A lot of you have asked me for information about the class I am taking at Berklee. It is called Reharmonization Techniques and that is what it is about: tons of different reharmonization strategies.
Every week, there is a big project that is due on Sunday that involves working on a song or a few songs. However, at other points in the week, there are little assignments and I thought I would share the one I did today.
Here is a PDF that contains 16 bars from a song: Masquerade Is Over
Notice that basic chords are provided (the bottom line of chords over each line) and it is my job to reharmonize the song (the top line of chords for each line are mine). I said that the original chords are basic but compared to church music, you will note that they are already quite sophisticated. For sure, you don’t see any triads and you barely see any I, IV or V chords at all. The reharmonization process takes them even further into left field.
There are a number of different strategies that I am using here. In Berklee terminology, there are structured conversions (changing the nature of chords without changing the root), diminished chord conversion, delayed cadences, substitution by function, approach chords, and the axis system.

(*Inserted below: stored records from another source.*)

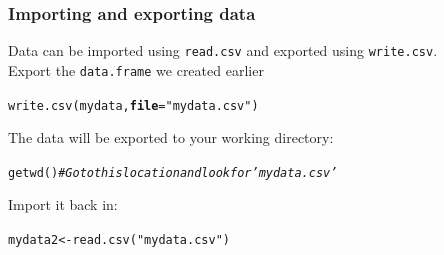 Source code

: \documentclass[color=usenames,dvipsnames]{beamer}\usepackage[]{graphicx}\usepackage[]{color}
\makeatletter
\newcommand{\hlstr}[1]{\textcolor[rgb]{0.749,0.012,0.012}{#1}}%
\newcommand{\hlcom}[1]{\textcolor[rgb]{0.514,0.506,0.514}{\textit{#1}}}%
\newcommand{\hlstd}[1]{\textcolor[rgb]{0,0,0}{#1}}%
\newcommand{\hlkwb}[1]{\textcolor[rgb]{0,0.341,0.682}{#1}}%
\newcommand{\hlkwc}[1]{\textcolor[rgb]{0,0,0}{\textbf{#1}}}%
\newcommand{\hlkwd}[1]{\textcolor[rgb]{0.004,0.004,0.506}{#1}}%
\newenvironment{kframe}{%
 \def\at@end@of@kframe{}%
 \ifinner\ifhmode%
  \def\at@end@of@kframe{\end{minipage}}%
  \begin{minipage}{\columnwidth}%
 \fi\fi%
 \def\FrameCommand##1{\hskip\@totalleftmargin \hskip-\fboxsep
 \colorbox{shadecolor}{##1}\hskip-\fboxsep
     \hskip-\linewidth \hskip-\@totalleftmargin \hskip\columnwidth}%
 \MakeFramed {\advance\hsize-\width
   \@totalleftmargin\z@ \linewidth\hsize
   \@setminipage}}%
 {\par\unskip\endMakeFramed%
 \at@end@of@kframe}
\newenvironment{knitrout}{}{} %
\newcommand{\inr}[1]{\colorbox{inlinecolor}{\texttt{#1}}}
\makeatother
\begin{document}
\begin{frame}[fragile]
  \frametitle{Importing and exporting data}
  Data can be imported using \inr{read.csv} and exported using \inr{write.csv}. \\
  \small
  \pause \vfill
  Export the \verb+data.frame+ we created earlier
\begin{knitrout}\small
{}\color{fgcolor}\begin{kframe}
\begin{alltt}
\hlkwd{write.csv}\hlstd{(mydata,} \hlkwc{file}\hlstd{=}\hlstr{"mydata.csv"}\hlstd{)}
\end{alltt}
\end{kframe}
\end{knitrout}
  \pause \vfill
The data will be exported to your working directory:
\begin{knitrout}\scriptsize
{}\color{fgcolor}\begin{kframe}
\begin{alltt}
\hlkwd{getwd}\hlstd{()} \hlcom{# Go to this location and look for 'mydata.csv'}
\end{alltt}
\end{kframe}
\end{knitrout}
  \pause \vfill
Import it back in:
\begin{knitrout}\small
{}\color{fgcolor}\begin{kframe}
\begin{alltt}
\hlstd{mydata2} \hlkwb{<-} \hlkwd{read.csv}\hlstd{(}\hlstr{"mydata.csv"}\hlstd{)}
\end{alltt}
\end{kframe}
\end{knitrout}
\end{frame}
\end{document}
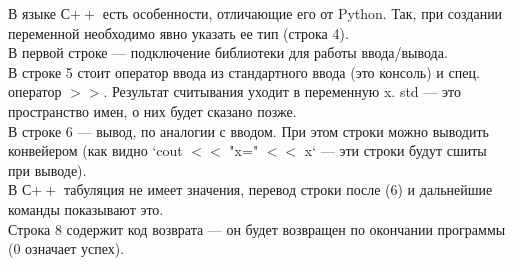 \begin{lecture}[\lectureSubject]
\begin{lecSection}
\begin{enumerate}
		\end{enumerate}
	\end{lecSection}
	\begin{lecSection}[Синтаксис]
		В языке С$++$ есть особенности, отличающие его от Python. Так, при создании переменной необходимо явно указать ее тип (строка 4).\\
		В первой строке --- подключение библиотеки для работы ввода/вывода.\\
		В строке 5 стоит оператор ввода из стандартного ввода (это консоль) и спец. оператор $>>$. Результат считывания уходит в переменную x. std --- это пространство имен, о них будет сказано позже. \\
		В строке 6 --- вывод, по аналогии с вводом. При этом строки можно выводить конвейером (как видно `cout $<<$ "x=" $<<$ x` --- эти строки будут сшиты при выводе).\\
		В С$++$ табуляция не имеет значения, перевод строки после (6) и дальнейшие команды показывают это. \\
		Строка 8 содержит код возврата --- он будет возвращен по окончании программы (0 означает успех).
		 

\end{lecSection}
\end{lecture}
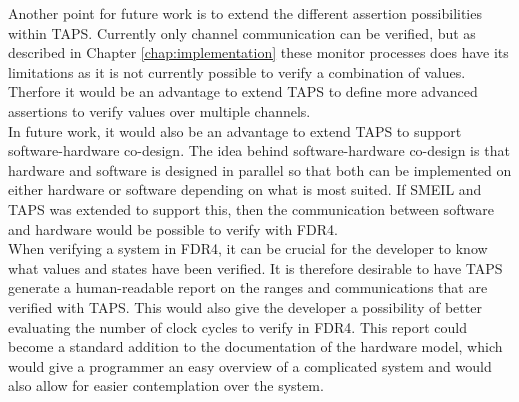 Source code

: Another point for future work is to extend the different assertion possibilities within TAPS. Currently only channel communication can be verified, but as described in Chapter \ref{chap:implementation} %
these monitor processes does have its limitations as it is not currently possible to verify a combination of values. Therfore it would be an advantage to extend TAPS to define more advanced assertions to verify values over multiple channels. \\

In future work, it would also be an advantage to extend TAPS to support software-hardware co-design. The idea behind software-hardware co-design is that hardware and software is designed in parallel so that both can be implemented on either hardware or software depending on what is most suited. If SMEIL and TAPS was extended to support this, then the communication between software and hardware would be possible to verify with FDR4. \\

When verifying a system in FDR4, it can be crucial for the developer to know what values and states have been verified. It is therefore desirable to have TAPS generate a human-readable report on the ranges and communications that are verified with TAPS. This would also give the developer a possibility of better evaluating the number of clock cycles to verify in FDR4.
This report could become a standard addition to the documentation of the hardware model, which would give a programmer an easy overview of a complicated system and would also allow for easier contemplation over the system. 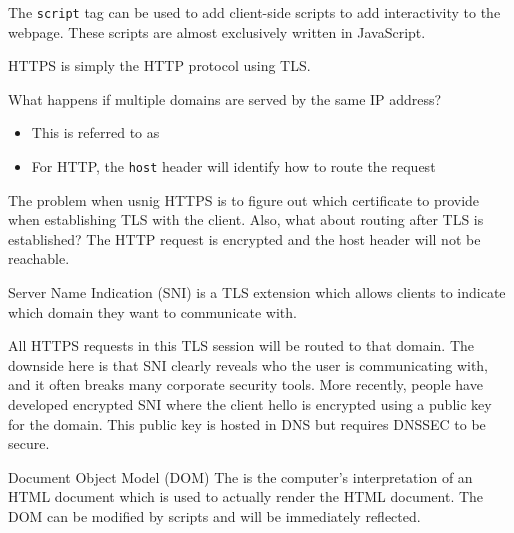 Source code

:The \texttt{script} tag can be used to add client-side scripts to add interactivity to the webpage. These scripts are almost exclusively written in JavaScript.

\begin{dfnbox}{HTTPS}{}
     is simply the HTTP protocol using TLS.
\end{dfnbox}

What happens if multiple domains are served by the same IP address?
\begin{itemize}
    \item This is referred to as 
    \item For HTTP, the \texttt{host} header will identify how to route the request
\end{itemize}
The problem when usnig HTTPS is to figure out which certificate to provide when establishing TLS with the client. Also, what about routing after TLS is established? The HTTP request is encrypted and the host header will not be reachable.

\begin{dfnbox}{Server Name Indication (SNI)}{}
     is a TLS extension which allows clients to indicate which domain they want to communicate with.
\end{dfnbox}

All HTTPS requests in this TLS session will be routed to that domain. The downside here is that SNI clearly reveals who the user is communicating with, and it often breaks many corporate security tools. More recently, people have developed encrypted SNI where the client hello is encrypted using a public key for the domain. This public key is hosted in DNS but requires DNSSEC to be secure.

\begin{dfnbox}{Document Object Model (DOM)}{}
    The  is the computer's interpretation of an HTML document which is used to actually render the HTML document. The DOM can be modified by scripts and will be immediately reflected.
\end{dfnbox}

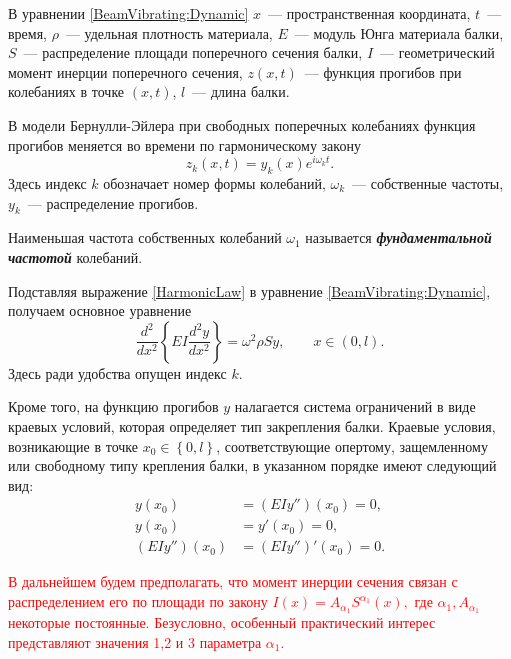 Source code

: В уравнении \eqref{BeamVibrating:Dynamic}
$x$~--- пространственная координата,
$t$~--- время,
$\rho$~--- удельная плотность материала,
$E$~--- модуль Юнга материала балки,
$S$~--- распределение площади поперечного сечения балки,
$I$~--- геометрический момент инерции поперечного сечения,
$z(x,t)$~--- функция прогибов при колебаниях в точке $(x, t)$,
$l$~--- длина балки.
%
%
%
\par
В модели Бернулли-Эйлера
при свободных поперечных колебаниях функция прогибов меняется во времени по гармоническому закону
\cite{book:Timoshenko}
\begin{equation}
\label{HarmonicLaw}
z_k(x, t) = y_k(x) e^{i \omega_k t}.
\end{equation}
%
%
%
Здесь индекс $k$ обозначает номер формы колебаний,
$\omega_k$~--- собственные частоты, $y_k$~--- распределение прогибов.
%
%
%
\begin{definition}
Наименьшая частота собственных колебаний $\omega_1$ называется
\textbf{\emph{фундаментальной частотой}} колебаний.
\end{definition}
%
%
%
\par
Подставляя выражение
\eqref{HarmonicLaw} в уравнение
\eqref{BeamVibrating:Dynamic},
получаем основное уравнение
\begin{equation}
\label{BeamVibrating:Dimensional}
\frac{d^2}{dx^2} \left\{EI\frac{d^2 y}{dx^2} \right\} = \omega^2 \rho S y,
\qquad
x \in (0, l).
\end{equation}
%
%
%
Здесь ради удобства опущен индекс $k$.
%
%
%
\par
Кроме того, на функцию прогибов
$y$
налагается система ограничений в виде краевых условий,
которая определяет тип закрепления балки.
%
%
%
Краевые условия, возникающие в точке $x_0 \in \left\{0,l\right\}$, соответствующие опертому, защемленному или свободному типу крепления балки, в указанном порядке имеют следующий вид:
\[
\begin{aligned}
y(x_0) &= (EIy'')(x_0) = 0,
\\
y(x_0) &= y'(x_0) = 0,
\\
(EI y'')(x_0) &= \left(EI y''\right)'(x_0) = 0.
\end{aligned}
\]
%
%
%
\par
\textcolor{red}{
В дальнейшем будем предполагать, что момент инерции сечения связан с распределением его по площади по закону 
\( I(x) = A_{\alpha_1}S^{\alpha_1}(x),\) где \({\alpha_1}, A_{\alpha_1}\) некоторые постоянные. Безусловно, особенный практический интерес представляют значения 1,2 и 3 параметра \(\alpha_1\).}
%
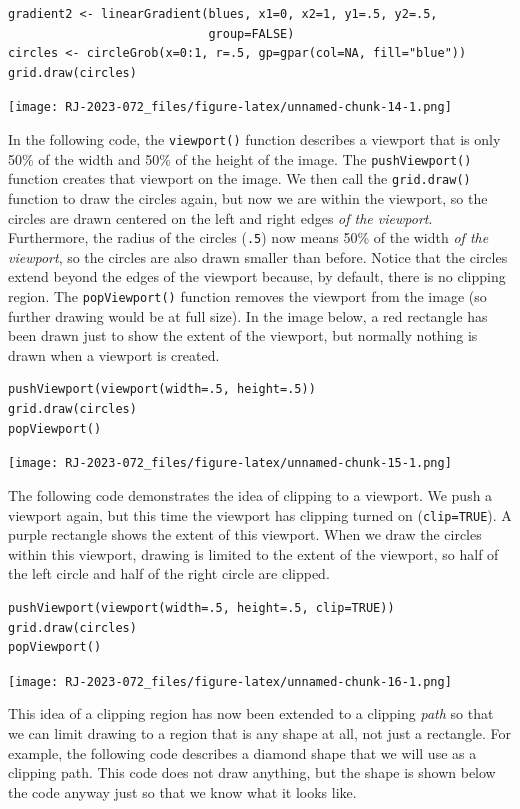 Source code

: \begin{verbatim}
gradient2 <- linearGradient(blues, x1=0, x2=1, y1=.5, y2=.5,
                            group=FALSE)
circles <- circleGrob(x=0:1, r=.5, gp=gpar(col=NA, fill="blue"))
grid.draw(circles)
\end{verbatim}

\texttt{[image: RJ-2023-072\_files/figure-latex/unnamed-chunk-14-1.png]}

In the following code,
the \texttt{viewport()} function describes a viewport that is only 50\%
of the width and 50\% of the height of the image. The
\texttt{pushViewport()} function creates that viewport on the image.
We then call the \texttt{grid.draw()} function to draw the circles again,
but now we are within the viewport,
so the circles are drawn centered on the left and right edges
\emph{of the viewport}. Furthermore,
the radius of the circles (\texttt{.5})
now means 50\% of the width \emph{of the viewport}, so the circles
are also drawn smaller than before. Notice that the circles
extend beyond the edges of the viewport because, by default,
there is no clipping region.
The \texttt{popViewport()} function removes the viewport from the image
(so further drawing would be at full size).
In the image below, a red rectangle has been drawn just to show
the extent of the viewport, but normally nothing is drawn when
a viewport is created.

\begin{verbatim}
pushViewport(viewport(width=.5, height=.5))
grid.draw(circles)
popViewport()
\end{verbatim}

\texttt{[image: RJ-2023-072\_files/figure-latex/unnamed-chunk-15-1.png]}

The following code demonstrates the idea of clipping to a viewport.
We push a viewport again, but this time the viewport has clipping
turned on (\texttt{clip=TRUE}). A purple rectangle
shows the extent of this viewport. When we draw the circles within
this viewport, drawing
is limited to the extent of the viewport, so half of the
left circle and half of the right circle are clipped.

\begin{verbatim}
pushViewport(viewport(width=.5, height=.5, clip=TRUE))
grid.draw(circles)
popViewport()
\end{verbatim}

\texttt{[image: RJ-2023-072\_files/figure-latex/unnamed-chunk-16-1.png]}

This idea of a clipping region has now been extended to a clipping \emph{path}
so that we can limit drawing to a region that is any shape at all,
not just a rectangle.
For example, the following code describes a diamond shape
that we will use as a clipping path. This code does not draw anything,
but the shape is shown below the code anyway just so that we know what it looks
like.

Every choice is deliberate of course though not everyone is going to like all the choices I made.
Here is a mp3 of me playing these 16 bars with my reharmonization: Masquerade Is Over
Would I make all these choices in the music I usually do? No, I would not. I think that this exercise demonstrates a point I make over and over which is this: you can go too far and play so far over the heads of you audience that you will lose them. You need to find a happy medium where you are stretching an audience but not alienating them.
Here is another quick thought that this exercise demonstrates. When you get into chords of this complexity, it is very hard to say what is right or wrong. It is all about taste. A few hundred years ago, this kind of thing might have gotten a composer into big trouble. Today, the normal ear has been trained to appreciate some of these sounds.
One thing that I believe but I can’t prove is that the way you voice these kinds of chords is more important than the chords themselves. Voicing refers to how you position the notes in the chord on the keyboard. It is critical. Even the way you weight the various notes in the chords makes a huge difference.